#### Problem details:
The reply must consist of one number: how many lines of the data include the word "builder".

Data for review START

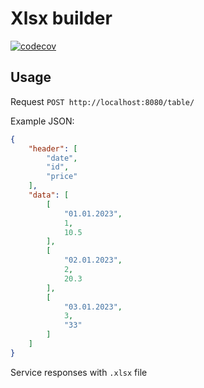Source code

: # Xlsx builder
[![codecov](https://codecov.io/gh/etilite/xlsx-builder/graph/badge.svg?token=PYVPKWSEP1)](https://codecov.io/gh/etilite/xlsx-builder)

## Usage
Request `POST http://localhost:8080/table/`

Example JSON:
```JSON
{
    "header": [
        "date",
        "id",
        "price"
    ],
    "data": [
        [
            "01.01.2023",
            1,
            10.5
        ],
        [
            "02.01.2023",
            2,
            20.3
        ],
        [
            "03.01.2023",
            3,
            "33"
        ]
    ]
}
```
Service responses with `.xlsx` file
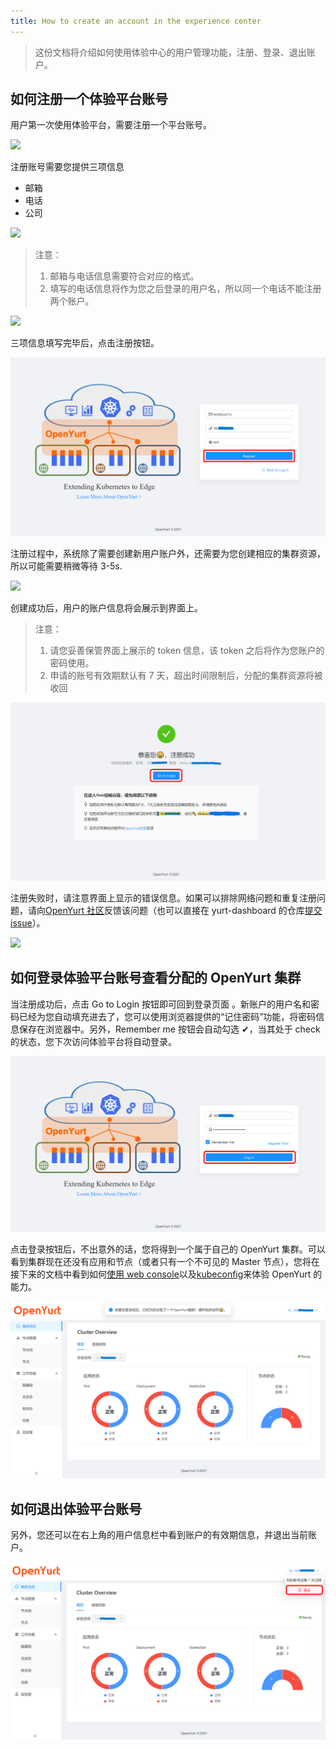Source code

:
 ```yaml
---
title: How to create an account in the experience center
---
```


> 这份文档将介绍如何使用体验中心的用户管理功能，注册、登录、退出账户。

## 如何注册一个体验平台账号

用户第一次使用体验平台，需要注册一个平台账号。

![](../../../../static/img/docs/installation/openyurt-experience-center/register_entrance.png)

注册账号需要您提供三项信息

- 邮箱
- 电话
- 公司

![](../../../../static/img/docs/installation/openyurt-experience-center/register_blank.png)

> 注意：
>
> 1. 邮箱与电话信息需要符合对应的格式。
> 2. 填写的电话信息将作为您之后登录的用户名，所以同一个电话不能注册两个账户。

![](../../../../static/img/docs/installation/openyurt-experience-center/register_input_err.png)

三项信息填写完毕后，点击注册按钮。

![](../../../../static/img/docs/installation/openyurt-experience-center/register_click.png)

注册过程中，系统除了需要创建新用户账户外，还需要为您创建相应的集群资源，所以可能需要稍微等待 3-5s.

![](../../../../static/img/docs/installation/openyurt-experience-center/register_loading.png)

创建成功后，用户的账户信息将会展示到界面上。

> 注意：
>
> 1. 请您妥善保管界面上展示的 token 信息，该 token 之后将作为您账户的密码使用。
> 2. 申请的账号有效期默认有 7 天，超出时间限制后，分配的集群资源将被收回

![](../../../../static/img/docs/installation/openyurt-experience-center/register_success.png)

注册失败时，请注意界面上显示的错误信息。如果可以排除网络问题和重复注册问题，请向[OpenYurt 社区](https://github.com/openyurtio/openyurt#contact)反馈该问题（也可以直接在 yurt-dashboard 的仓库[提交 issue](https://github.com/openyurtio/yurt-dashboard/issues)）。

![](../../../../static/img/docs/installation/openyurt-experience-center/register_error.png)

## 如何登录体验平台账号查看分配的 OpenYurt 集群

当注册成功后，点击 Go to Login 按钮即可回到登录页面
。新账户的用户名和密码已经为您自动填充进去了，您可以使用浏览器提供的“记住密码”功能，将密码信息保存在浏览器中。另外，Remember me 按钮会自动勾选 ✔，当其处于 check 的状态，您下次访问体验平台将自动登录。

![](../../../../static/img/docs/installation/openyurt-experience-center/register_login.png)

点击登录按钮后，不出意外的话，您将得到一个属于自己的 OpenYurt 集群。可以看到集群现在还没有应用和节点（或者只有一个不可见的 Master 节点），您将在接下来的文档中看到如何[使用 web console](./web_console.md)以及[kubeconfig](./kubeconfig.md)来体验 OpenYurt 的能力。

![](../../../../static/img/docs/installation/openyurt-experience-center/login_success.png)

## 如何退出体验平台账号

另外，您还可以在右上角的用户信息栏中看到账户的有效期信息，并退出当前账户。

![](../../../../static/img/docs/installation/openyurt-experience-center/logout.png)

Data for review END

#### Result of the exercise:
2